The answer lies in looking at modern life in terms of experience, rather than in abstract philosophical and theological terms. (Of course, these remain important and useful in the search for precise expressions of the experience.) Man’s defining original experience is, in Ratzinger’s words, an “inextinguishable aspiration full of nostalgia, for an infinite.” It is this that makes us human, and “none of the attempted answers will do, only the God who Himself became finite in order to tear up our finitude… only He corresponds to the question of our being.” This “impossible correspondence” (L. Giussani) is an experience of absolute newness when the incarnate God reveals Himself in our lives here and now.  But how to travel the path today from the original “inextinguishable aspiration full of nostalgia” (“Man is greater than man,” said Pascal) to the reasonable recognition of the Presence that fulfills it, called faith?
To guide us in the proper path or itinerary of faith is the mission of the Church, and its Liturgy embodies this educative journey of our hearts.
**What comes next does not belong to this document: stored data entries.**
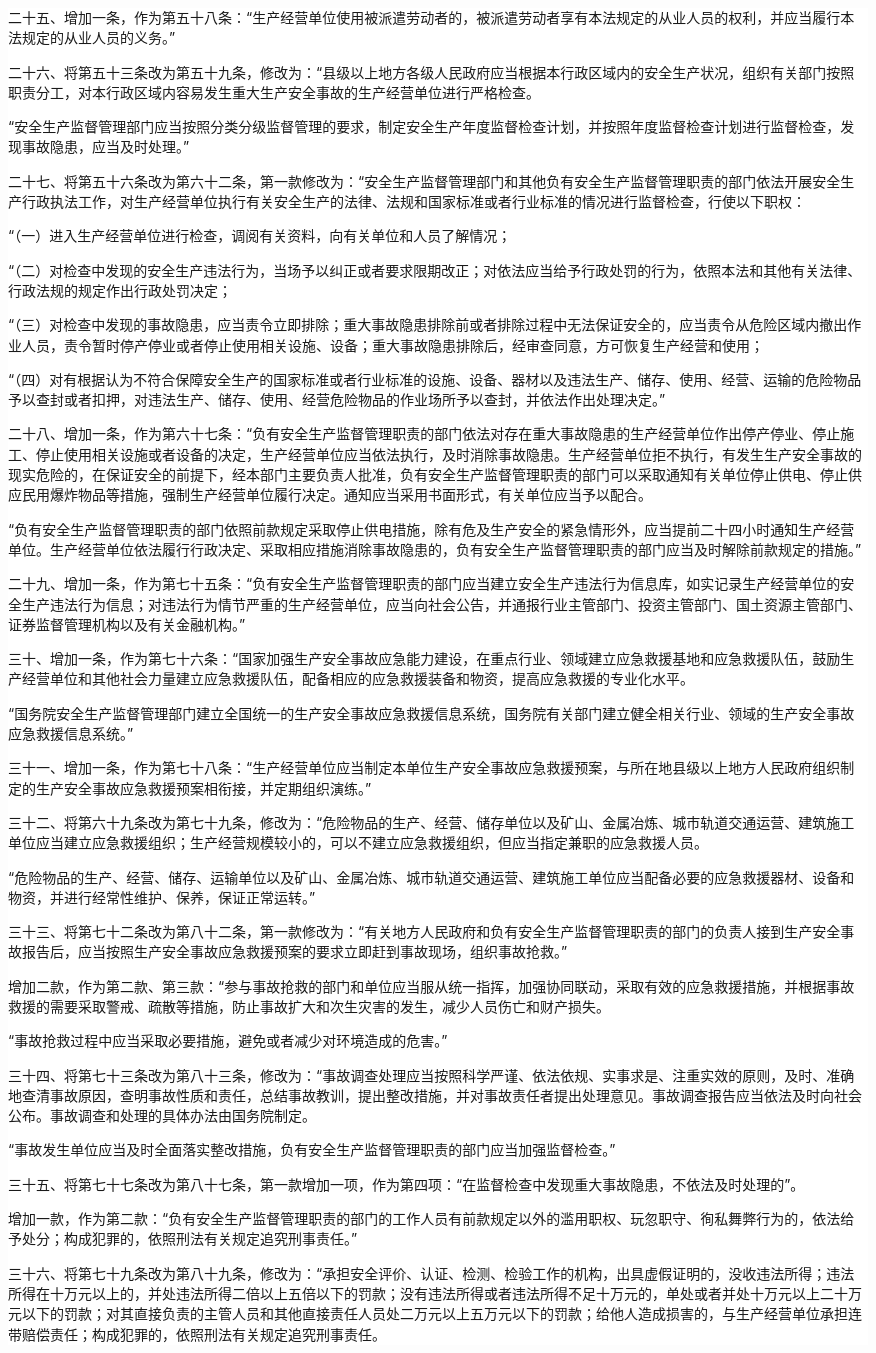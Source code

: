 二十五、增加一条，作为第五十八条：“生产经营单位使用被派遣劳动者的，被派遣劳动者享有本法规定的从业人员的权利，并应当履行本法规定的从业人员的义务。”

二十六、将第五十三条改为第五十九条，修改为：“县级以上地方各级人民政府应当根据本行政区域内的安全生产状况，组织有关部门按照职责分工，对本行政区域内容易发生重大生产安全事故的生产经营单位进行严格检查。

“安全生产监督管理部门应当按照分类分级监督管理的要求，制定安全生产年度监督检查计划，并按照年度监督检查计划进行监督检查，发现事故隐患，应当及时处理。”

二十七、将第五十六条改为第六十二条，第一款修改为：“安全生产监督管理部门和其他负有安全生产监督管理职责的部门依法开展安全生产行政执法工作，对生产经营单位执行有关安全生产的法律、法规和国家标准或者行业标准的情况进行监督检查，行使以下职权：

“（一）进入生产经营单位进行检查，调阅有关资料，向有关单位和人员了解情况；

“（二）对检查中发现的安全生产违法行为，当场予以纠正或者要求限期改正；对依法应当给予行政处罚的行为，依照本法和其他有关法律、行政法规的规定作出行政处罚决定；

“（三）对检查中发现的事故隐患，应当责令立即排除；重大事故隐患排除前或者排除过程中无法保证安全的，应当责令从危险区域内撤出作业人员，责令暂时停产停业或者停止使用相关设施、设备；重大事故隐患排除后，经审查同意，方可恢复生产经营和使用；

“（四）对有根据认为不符合保障安全生产的国家标准或者行业标准的设施、设备、器材以及违法生产、储存、使用、经营、运输的危险物品予以查封或者扣押，对违法生产、储存、使用、经营危险物品的作业场所予以查封，并依法作出处理决定。”

二十八、增加一条，作为第六十七条：“负有安全生产监督管理职责的部门依法对存在重大事故隐患的生产经营单位作出停产停业、停止施工、停止使用相关设施或者设备的决定，生产经营单位应当依法执行，及时消除事故隐患。生产经营单位拒不执行，有发生生产安全事故的现实危险的，在保证安全的前提下，经本部门主要负责人批准，负有安全生产监督管理职责的部门可以采取通知有关单位停止供电、停止供应民用爆炸物品等措施，强制生产经营单位履行决定。通知应当采用书面形式，有关单位应当予以配合。

“负有安全生产监督管理职责的部门依照前款规定采取停止供电措施，除有危及生产安全的紧急情形外，应当提前二十四小时通知生产经营单位。生产经营单位依法履行行政决定、采取相应措施消除事故隐患的，负有安全生产监督管理职责的部门应当及时解除前款规定的措施。”

二十九、增加一条，作为第七十五条：“负有安全生产监督管理职责的部门应当建立安全生产违法行为信息库，如实记录生产经营单位的安全生产违法行为信息；对违法行为情节严重的生产经营单位，应当向社会公告，并通报行业主管部门、投资主管部门、国土资源主管部门、证券监督管理机构以及有关金融机构。”

三十、增加一条，作为第七十六条：“国家加强生产安全事故应急能力建设，在重点行业、领域建立应急救援基地和应急救援队伍，鼓励生产经营单位和其他社会力量建立应急救援队伍，配备相应的应急救援装备和物资，提高应急救援的专业化水平。

“国务院安全生产监督管理部门建立全国统一的生产安全事故应急救援信息系统，国务院有关部门建立健全相关行业、领域的生产安全事故应急救援信息系统。”

三十一、增加一条，作为第七十八条：“生产经营单位应当制定本单位生产安全事故应急救援预案，与所在地县级以上地方人民政府组织制定的生产安全事故应急救援预案相衔接，并定期组织演练。”

三十二、将第六十九条改为第七十九条，修改为：“危险物品的生产、经营、储存单位以及矿山、金属冶炼、城市轨道交通运营、建筑施工单位应当建立应急救援组织；生产经营规模较小的，可以不建立应急救援组织，但应当指定兼职的应急救援人员。

“危险物品的生产、经营、储存、运输单位以及矿山、金属冶炼、城市轨道交通运营、建筑施工单位应当配备必要的应急救援器材、设备和物资，并进行经常性维护、保养，保证正常运转。”

三十三、将第七十二条改为第八十二条，第一款修改为：“有关地方人民政府和负有安全生产监督管理职责的部门的负责人接到生产安全事故报告后，应当按照生产安全事故应急救援预案的要求立即赶到事故现场，组织事故抢救。”

增加二款，作为第二款、第三款：“参与事故抢救的部门和单位应当服从统一指挥，加强协同联动，采取有效的应急救援措施，并根据事故救援的需要采取警戒、疏散等措施，防止事故扩大和次生灾害的发生，减少人员伤亡和财产损失。

“事故抢救过程中应当采取必要措施，避免或者减少对环境造成的危害。”

三十四、将第七十三条改为第八十三条，修改为：“事故调查处理应当按照科学严谨、依法依规、实事求是、注重实效的原则，及时、准确地查清事故原因，查明事故性质和责任，总结事故教训，提出整改措施，并对事故责任者提出处理意见。事故调查报告应当依法及时向社会公布。事故调查和处理的具体办法由国务院制定。

“事故发生单位应当及时全面落实整改措施，负有安全生产监督管理职责的部门应当加强监督检查。”

三十五、将第七十七条改为第八十七条，第一款增加一项，作为第四项：“在监督检查中发现重大事故隐患，不依法及时处理的”。

增加一款，作为第二款：“负有安全生产监督管理职责的部门的工作人员有前款规定以外的滥用职权、玩忽职守、徇私舞弊行为的，依法给予处分；构成犯罪的，依照刑法有关规定追究刑事责任。”

三十六、将第七十九条改为第八十九条，修改为：“承担安全评价、认证、检测、检验工作的机构，出具虚假证明的，没收违法所得；违法所得在十万元以上的，并处违法所得二倍以上五倍以下的罚款；没有违法所得或者违法所得不足十万元的，单处或者并处十万元以上二十万元以下的罚款；对其直接负责的主管人员和其他直接责任人员处二万元以上五万元以下的罚款；给他人造成损害的，与生产经营单位承担连带赔偿责任；构成犯罪的，依照刑法有关规定追究刑事责任。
Lent and Easter are privileged liturgical seasons meant to educate our hearts and minds.
Lent and Easter allow us to travel along a path created by the “history of salvation.” This history is experienced by the Church as the fulfillment in Christ of the history of Israel as the people of God.
We can divide this history into five stages: creation and fall of man, call to Abraham and creation of a people, Exodus and the Covenant, King David, and the Prophets. All of these are “Old Testament” events considered from the experience of salvation in Christ. Each event represents a step along the path to Christ, events that educate our minds and hearts to recognize Him when He becomes present.
Three things are of crucial importance.
First, it is the experience of the reality of Christ that allows us to understand the Hebrew Scriptures as we do.
Second, this experience of the reality of Christ is not the “logically necessary” fulfillment of the Old Testament. The reality of Christ is a totally new and unimaginable reality.
Still (third point), this reality corresponds totally to the destiny for which man was created, the fulfillment of that original thirst for infinity that defines and unites us all as human beings.
In my opinion, it is these three points that our celebration of Lent must emphasize in order to say something meaningful and attractive to the man or woman in the quote from Dostoyevsky. Without this emphasis, the observances of Lent and Easter become a folkloric remembrances of the past, religious forms of the secular “vacation” time, and “meditation programs” so popular today, or, sooner or later, something totally meaningless.
Emphasizing these three points will lead to Cardinal Ratzinger’s response to the question about the possibility of faith in our world today. “That is why,” he says, “Christian faith will come to seek out man again.”